- _YOUR GOAL_:
Could you return all of the data exactly as given?

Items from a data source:
# # # #

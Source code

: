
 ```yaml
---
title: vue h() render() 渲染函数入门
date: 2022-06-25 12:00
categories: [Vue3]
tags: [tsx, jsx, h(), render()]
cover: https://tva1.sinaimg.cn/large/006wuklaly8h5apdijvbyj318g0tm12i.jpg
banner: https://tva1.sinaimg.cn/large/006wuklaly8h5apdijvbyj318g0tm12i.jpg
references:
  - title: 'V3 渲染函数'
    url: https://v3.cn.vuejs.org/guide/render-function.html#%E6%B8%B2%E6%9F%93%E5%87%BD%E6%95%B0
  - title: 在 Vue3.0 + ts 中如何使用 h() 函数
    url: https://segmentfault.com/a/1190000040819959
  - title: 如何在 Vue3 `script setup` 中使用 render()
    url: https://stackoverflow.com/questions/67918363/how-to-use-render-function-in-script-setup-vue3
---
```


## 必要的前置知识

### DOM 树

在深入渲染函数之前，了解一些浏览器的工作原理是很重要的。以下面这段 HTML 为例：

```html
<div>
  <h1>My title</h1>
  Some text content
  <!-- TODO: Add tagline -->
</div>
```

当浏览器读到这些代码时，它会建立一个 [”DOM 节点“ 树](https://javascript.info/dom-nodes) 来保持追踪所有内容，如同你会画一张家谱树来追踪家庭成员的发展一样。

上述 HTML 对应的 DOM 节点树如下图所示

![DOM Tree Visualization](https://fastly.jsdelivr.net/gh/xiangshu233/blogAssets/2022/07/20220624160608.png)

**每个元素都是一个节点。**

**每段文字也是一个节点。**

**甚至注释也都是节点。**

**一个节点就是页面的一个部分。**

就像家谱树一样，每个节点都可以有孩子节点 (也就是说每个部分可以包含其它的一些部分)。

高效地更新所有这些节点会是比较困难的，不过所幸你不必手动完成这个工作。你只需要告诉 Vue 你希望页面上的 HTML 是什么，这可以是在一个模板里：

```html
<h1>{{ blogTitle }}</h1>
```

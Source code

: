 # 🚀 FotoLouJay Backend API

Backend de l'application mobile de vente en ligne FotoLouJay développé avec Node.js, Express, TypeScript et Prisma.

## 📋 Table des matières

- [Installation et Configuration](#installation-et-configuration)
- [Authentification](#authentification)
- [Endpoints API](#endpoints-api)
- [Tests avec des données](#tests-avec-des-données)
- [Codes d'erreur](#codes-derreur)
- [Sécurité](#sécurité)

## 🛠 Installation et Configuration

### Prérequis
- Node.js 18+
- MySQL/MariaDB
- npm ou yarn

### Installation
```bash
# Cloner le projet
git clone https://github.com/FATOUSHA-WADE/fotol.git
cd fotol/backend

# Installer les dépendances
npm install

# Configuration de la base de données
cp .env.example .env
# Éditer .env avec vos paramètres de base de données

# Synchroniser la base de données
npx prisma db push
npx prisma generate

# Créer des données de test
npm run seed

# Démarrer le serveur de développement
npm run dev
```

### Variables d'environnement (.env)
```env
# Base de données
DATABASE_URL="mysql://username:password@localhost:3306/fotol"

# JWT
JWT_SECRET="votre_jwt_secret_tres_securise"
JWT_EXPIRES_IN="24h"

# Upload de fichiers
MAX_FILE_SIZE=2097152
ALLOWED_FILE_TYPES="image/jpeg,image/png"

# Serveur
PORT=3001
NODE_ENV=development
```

# # # #

- _EXPECTED OUTPUT_:
Source code

:
 ```yaml
---
title: vue h() render() 渲染函数入门
date: 2022-06-25 12:00
categories: [Vue3]
tags: [tsx, jsx, h(), render()]
cover: https://tva1.sinaimg.cn/large/006wuklaly8h5apdijvbyj318g0tm12i.jpg
banner: https://tva1.sinaimg.cn/large/006wuklaly8h5apdijvbyj318g0tm12i.jpg
references:
  - title: 'V3 渲染函数'
    url: https://v3.cn.vuejs.org/guide/render-function.html#%E6%B8%B2%E6%9F%93%E5%87%BD%E6%95%B0
  - title: 在 Vue3.0 + ts 中如何使用 h() 函数
    url: https://segmentfault.com/a/1190000040819959
  - title: 如何在 Vue3 `script setup` 中使用 render()
    url: https://stackoverflow.com/questions/67918363/how-to-use-render-function-in-script-setup-vue3
---
```


## 必要的前置知识

### DOM 树

在深入渲染函数之前，了解一些浏览器的工作原理是很重要的。以下面这段 HTML 为例：

```html
<div>
  <h1>My title</h1>
  Some text content
  <!-- TODO: Add tagline -->
</div>
```

当浏览器读到这些代码时，它会建立一个 [”DOM 节点“ 树](https://javascript.info/dom-nodes) 来保持追踪所有内容，如同你会画一张家谱树来追踪家庭成员的发展一样。

上述 HTML 对应的 DOM 节点树如下图所示

![DOM Tree Visualization](https://fastly.jsdelivr.net/gh/xiangshu233/blogAssets/2022/07/20220624160608.png)

**每个元素都是一个节点。**

**每段文字也是一个节点。**

**甚至注释也都是节点。**

**一个节点就是页面的一个部分。**

就像家谱树一样，每个节点都可以有孩子节点 (也就是说每个部分可以包含其它的一些部分)。

高效地更新所有这些节点会是比较困难的，不过所幸你不必手动完成这个工作。你只需要告诉 Vue 你希望页面上的 HTML 是什么，这可以是在一个模板里：

```html
<h1>{{ blogTitle }}</h1>
```

Source code

: # 🚀 FotoLouJay Backend API

Backend de l'application mobile de vente en ligne FotoLouJay développé avec Node.js, Express, TypeScript et Prisma.

## 📋 Table des matières

- [Installation et Configuration](#installation-et-configuration)
- [Authentification](#authentification)
- [Endpoints API](#endpoints-api)
- [Tests avec des données](#tests-avec-des-données)
- [Codes d'erreur](#codes-derreur)
- [Sécurité](#sécurité)

## 🛠 Installation et Configuration

### Prérequis
- Node.js 18+
- MySQL/MariaDB
- npm ou yarn

### Installation
```bash
# Cloner le projet
git clone https://github.com/FATOUSHA-WADE/fotol.git
cd fotol/backend

# Installer les dépendances
npm install

# Configuration de la base de données
cp .env.example .env
# Éditer .env avec vos paramètres de base de données

# Synchroniser la base de données
npx prisma db push
npx prisma generate

# Créer des données de test
npm run seed

# Démarrer le serveur de développement
npm run dev
```

### Variables d'environnement (.env)
```env
# Base de données
DATABASE_URL="mysql://username:password@localhost:3306/fotol"

# JWT
JWT_SECRET="votre_jwt_secret_tres_securise"
JWT_EXPIRES_IN="24h"

# Upload de fichiers
MAX_FILE_SIZE=2097152
ALLOWED_FILE_TYPES="image/jpeg,image/png"

# Serveur
PORT=3001
NODE_ENV=development
```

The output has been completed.